Heber Airshow on approach
July 5, 2006
The Heber Valley Airshow will take place Saturday, July 8 at 10 a.m. at Heber City Airport/Russ McDonald Field. This year’s show is expected to draw almost 10,000 spectators to the Heber Valley. Proceeds will benefit the Heber Valley Aero Museum and the Commemorative Air Force.
The show will be dedicated to Burnis Watts, a WWII glider pilot and local veteran who recently passed away. Gates will open at 9 a.m., admission is $5 for adults and children are free. For more information, call (435) 640-6806 and to make a donation or to volunteer call (435) 657-0755.

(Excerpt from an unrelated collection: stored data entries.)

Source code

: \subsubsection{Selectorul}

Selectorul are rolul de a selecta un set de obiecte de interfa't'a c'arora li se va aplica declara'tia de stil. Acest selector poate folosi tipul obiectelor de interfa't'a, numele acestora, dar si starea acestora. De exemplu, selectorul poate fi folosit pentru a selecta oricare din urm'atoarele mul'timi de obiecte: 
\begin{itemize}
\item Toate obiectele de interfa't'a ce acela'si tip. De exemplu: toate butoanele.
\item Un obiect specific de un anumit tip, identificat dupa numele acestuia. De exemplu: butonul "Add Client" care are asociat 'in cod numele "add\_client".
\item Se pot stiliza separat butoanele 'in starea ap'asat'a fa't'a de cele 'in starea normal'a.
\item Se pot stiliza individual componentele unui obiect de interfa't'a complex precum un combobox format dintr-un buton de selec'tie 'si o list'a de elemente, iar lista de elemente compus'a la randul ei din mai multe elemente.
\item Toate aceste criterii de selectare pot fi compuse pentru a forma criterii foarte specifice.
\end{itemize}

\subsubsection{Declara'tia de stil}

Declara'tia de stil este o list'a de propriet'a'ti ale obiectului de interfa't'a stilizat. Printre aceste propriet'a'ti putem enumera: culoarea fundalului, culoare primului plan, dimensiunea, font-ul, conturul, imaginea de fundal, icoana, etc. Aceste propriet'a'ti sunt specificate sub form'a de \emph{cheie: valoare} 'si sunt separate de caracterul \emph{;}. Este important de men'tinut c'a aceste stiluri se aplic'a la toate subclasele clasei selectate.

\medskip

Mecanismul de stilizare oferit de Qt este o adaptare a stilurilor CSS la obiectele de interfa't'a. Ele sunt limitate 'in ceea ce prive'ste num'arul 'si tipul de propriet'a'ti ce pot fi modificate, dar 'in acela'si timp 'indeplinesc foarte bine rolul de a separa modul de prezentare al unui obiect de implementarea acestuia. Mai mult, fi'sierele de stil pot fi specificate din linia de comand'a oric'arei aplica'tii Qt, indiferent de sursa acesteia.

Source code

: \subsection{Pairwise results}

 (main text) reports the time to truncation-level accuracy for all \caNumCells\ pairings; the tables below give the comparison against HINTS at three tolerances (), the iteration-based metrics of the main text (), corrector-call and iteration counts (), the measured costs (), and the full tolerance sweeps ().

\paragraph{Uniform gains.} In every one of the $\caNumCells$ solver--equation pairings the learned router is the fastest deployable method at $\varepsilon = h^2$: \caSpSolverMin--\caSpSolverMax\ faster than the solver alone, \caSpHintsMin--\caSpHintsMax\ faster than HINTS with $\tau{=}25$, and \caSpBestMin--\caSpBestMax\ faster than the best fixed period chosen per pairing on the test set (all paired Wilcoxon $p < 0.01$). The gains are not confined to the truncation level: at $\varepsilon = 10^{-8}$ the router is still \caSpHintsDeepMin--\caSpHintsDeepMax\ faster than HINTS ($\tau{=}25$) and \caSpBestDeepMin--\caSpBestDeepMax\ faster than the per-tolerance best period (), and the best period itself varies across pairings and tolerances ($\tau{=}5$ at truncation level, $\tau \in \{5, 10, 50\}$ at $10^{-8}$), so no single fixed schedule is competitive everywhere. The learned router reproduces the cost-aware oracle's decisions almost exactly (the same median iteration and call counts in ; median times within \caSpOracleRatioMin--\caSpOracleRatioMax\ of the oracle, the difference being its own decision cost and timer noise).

Featured Airshow Performers:
Radio Control Aircraft flown by Wasatch Modelers Remote Control Club (WMRCC)
The WMRCC was founded in October 2002 with six members. Today it has about 50 members and associates from the Heber Valley and surrounding communities. Club members enjoy promoting, building, and flying radio control model aircraft of all types. They are an important resource to Scout leaders for aviation and model building activities. WMRCC members fly mainly from Craig Keyser’s private runway at the junction of Mill Road and from the old U.S. 40 below the Jordanell Dam. The club offers free flight instruction.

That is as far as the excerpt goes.